Only the lines of the data holding the string "documentclass" need to be returned.

*** DATASET ENTRIES Section Begins ***

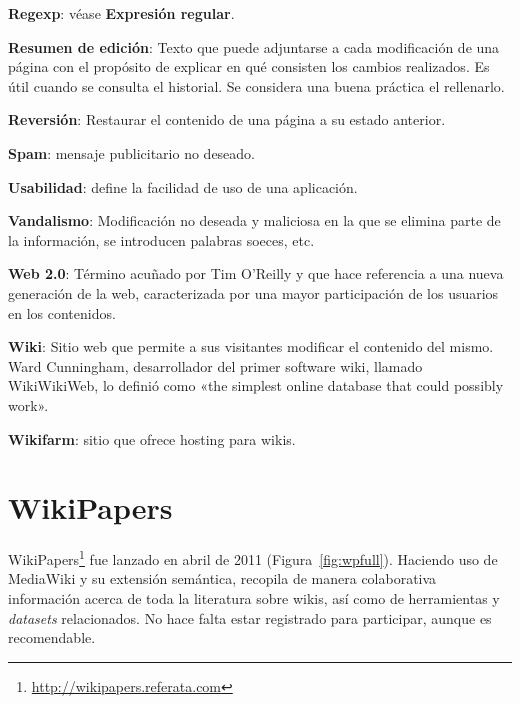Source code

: \documentclass[11pt,onecolumn]{article}
\begin{document}
\textbf{Regexp}: véase \textbf{Expresión regular}.

\textbf{Resumen de edición}: Texto que puede adjuntarse a cada modificación de una página con el propósito de explicar en qué consisten los cambios realizados. Es útil cuando se consulta el historial. Se considera una buena práctica el rellenarlo.

\textbf{Reversión}: Restaurar el contenido de una página a su estado anterior.


\textbf{Spam}: mensaje publicitario no deseado.

\textbf{Usabilidad}: define la facilidad de uso de una aplicación.

\textbf{Vandalismo}: Modificación no deseada y maliciosa en la que se elimina parte de la información, se introducen palabras soeces, etc.

\textbf{Web 2.0}: Término acuñado por Tim O'Reilly y que hace referencia a una nueva generación de la web, caracterizada por una mayor participación de los usuarios en los contenidos.

\textbf{Wiki}: Sitio web que permite a sus visitantes modificar el contenido del mismo. Ward Cunningham, desarrollador del primer software wiki, llamado WikiWikiWeb, lo definió como «the simplest online database that could possibly work».

\textbf{Wikifarm}: sitio que ofrece hosting para wikis.

\clearpage

\section{WikiPapers}


WikiPapers\footnote{\href{http://wikipapers.referata.com}{http://wikipapers.referata.com}} fue lanzado en abril de 2011 (Figura~\ref{fig:wpfull}). Haciendo uso de MediaWiki y su extensión semántica, recopila de manera colaborativa información acerca de toda la literatura sobre wikis, así como de herramientas y \emph{datasets} relacionados. No hace falta estar registrado para participar, aunque es recomendable.
\end{document}
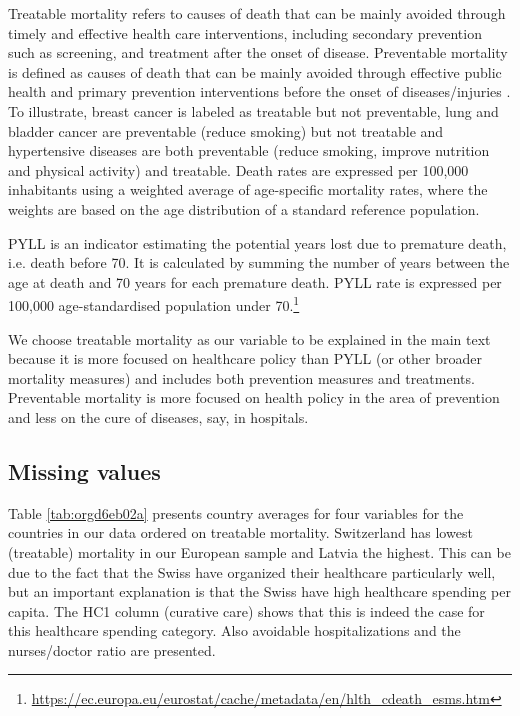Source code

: \documentclass{article}
\begin{document}
Treatable mortality refers to causes of death that can be mainly avoided through timely and effective health care interventions, including secondary prevention such as screening, and treatment after the onset of disease. Preventable mortality is defined as causes of death that can be mainly avoided through effective public health and primary prevention interventions before the onset of diseases/injuries \citep{countryprofileUK}. To illustrate, breast cancer is labeled as treatable but not preventable, lung and bladder cancer are preventable (reduce smoking) but not treatable and hypertensive diseases are both preventable (reduce smoking, improve nutrition and physical activity) and treatable. Death rates are expressed per 100,000 inhabitants using a weighted average of age-specific mortality rates, where the weights are based on the age distribution of a standard reference population.

PYLL is an indicator estimating the potential years lost due to premature death, i.e. death before 70. It is calculated by summing the number of years between the age at death and 70 years for each premature death. PYLL rate is expressed per 100,000 age-standardised population under 70.\footnote{\url{https://ec.europa.eu/eurostat/cache/metadata/en/hlth\_cdeath\_esms.htm}}

We choose treatable mortality as our variable to be explained in the main text because it is more focused on healthcare policy than PYLL (or other broader mortality measures) and includes both prevention measures and treatments. Preventable mortality is more focused on health policy in the area of prevention and less on the cure of diseases, say, in hospitals.


\subsection{Missing values}
\label{sec:orgac0c417}

Table \ref{tab:orgd6eb02a} presents country averages for four variables for the countries in our data ordered on treatable mortality. Switzerland has lowest (treatable) mortality in our European sample and Latvia the highest. This can be due to the fact that the Swiss have organized their healthcare particularly well, but an important explanation is that the Swiss have high healthcare spending per capita. The HC1 column (curative care) shows that this is indeed the case for this healthcare spending category. Also  avoidable hospitalizations and the nurses/doctor ratio are presented.
\end{document}
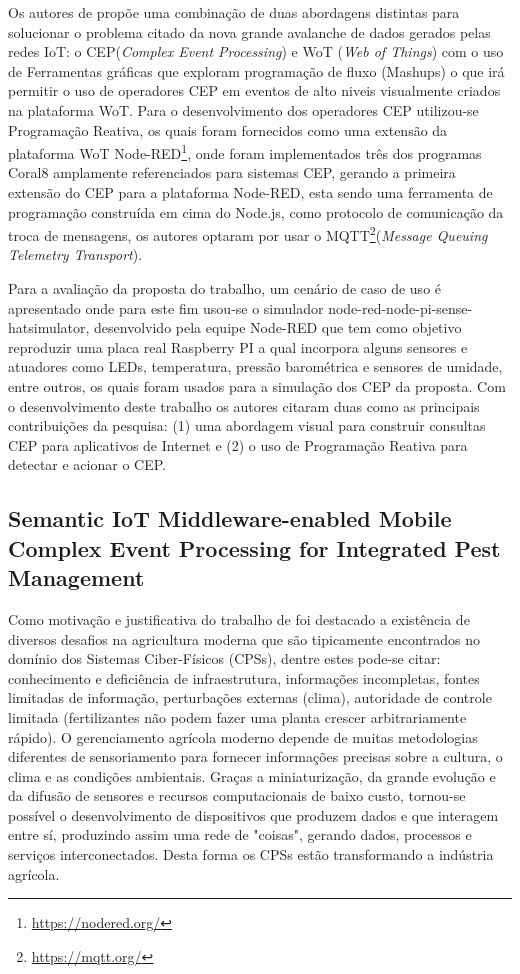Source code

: \documentclass[ti,table]{texufpel} %
\begin{document}
	Os autores de \cite{art2zimmerle2018web} propõe uma combinação de duas abordagens distintas para solucionar o problema citado da nova grande avalanche de dados gerados pelas redes IoT: o CEP(\textit{Complex Event Processing}) e WoT (\textit{Web of Things}) com o uso de Ferramentas gráficas que exploram programação de fluxo (Mashups) o que irá permitir o uso de operadores CEP em eventos de alto niveis visualmente criados na plataforma WoT.
	Para o desenvolvimento dos operadores CEP utilizou-se Programação Reativa, os quais foram fornecidos como uma extensão da plataforma WoT Node-RED\footnote{\url{https://nodered.org/}}, onde foram implementados três dos programas Coral8 amplamente referenciados para sistemas CEP, gerando a primeira extensão do CEP para a plataforma Node-RED, esta sendo uma ferramenta de programação construída em cima do Node.js, como protocolo de comunicação da troca de mensagens, os autores optaram por usar o MQTT\footnote{\url{https://mqtt.org/}}(\textit{Message Queuing Telemetry Transport}). 	
	
	Para a avaliação da proposta do trabalho, um cenário de caso de uso é apresentado onde para este fim usou-se o simulador node-red-node-pi-sense-hatsimulator, desenvolvido pela equipe Node-RED que tem como objetivo reproduzir uma placa real Raspberry PI a qual incorpora alguns sensores e atuadores como LEDs, temperatura, pressão barométrica e sensores de umidade, entre outros, os quais foram usados para a simulação dos CEP da proposta. Com o desenvolvimento deste trabalho os autores citaram duas como as principais contribuições da pesquisa: (1) uma abordagem visual para construir consultas CEP para aplicativos de Internet e (2) o uso de Programação Reativa para detectar e acionar o CEP.

\subsection{Semantic IoT Middleware-enabled Mobile Complex Event Processing for Integrated Pest Management}


	Como motivação e justificativa do trabalho de \cite{art3nocera2017semantic} foi destacado a existência de diversos desafios na agricultura moderna que são tipicamente encontrados no domínio dos Sistemas Ciber-Físicos (CPSs), dentre estes pode-se citar: conhecimento e deficiência de infraestrutura, informações incompletas, fontes limitadas de informação, perturbações externas (clima), autoridade de controle limitada (fertilizantes não podem fazer uma planta crescer arbitrariamente rápido). O gerenciamento agrícola moderno depende  de muitas metodologias diferentes de sensoriamento para fornecer informações precisas sobre a cultura, o clima e as condições ambientais. Graças a miniaturização, da grande evolução e da difusão de sensores e recursos computacionais de baixo custo, tornou-se possível o desenvolvimento de dispositivos que produzem dados e que interagem entre sí, produzindo assim uma rede de "coisas", gerando dados, processos e serviços interconectados. Desta forma os CPSs estão transformando a indústria agrícola.
	
\end{document}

*** DATASET ENTRIES Section Ends ***

_SOLVED EXERCISE_
: \documentclass[11pt,onecolumn]{article}
: \documentclass{article}
: \documentclass[ti,table]{texufpel} %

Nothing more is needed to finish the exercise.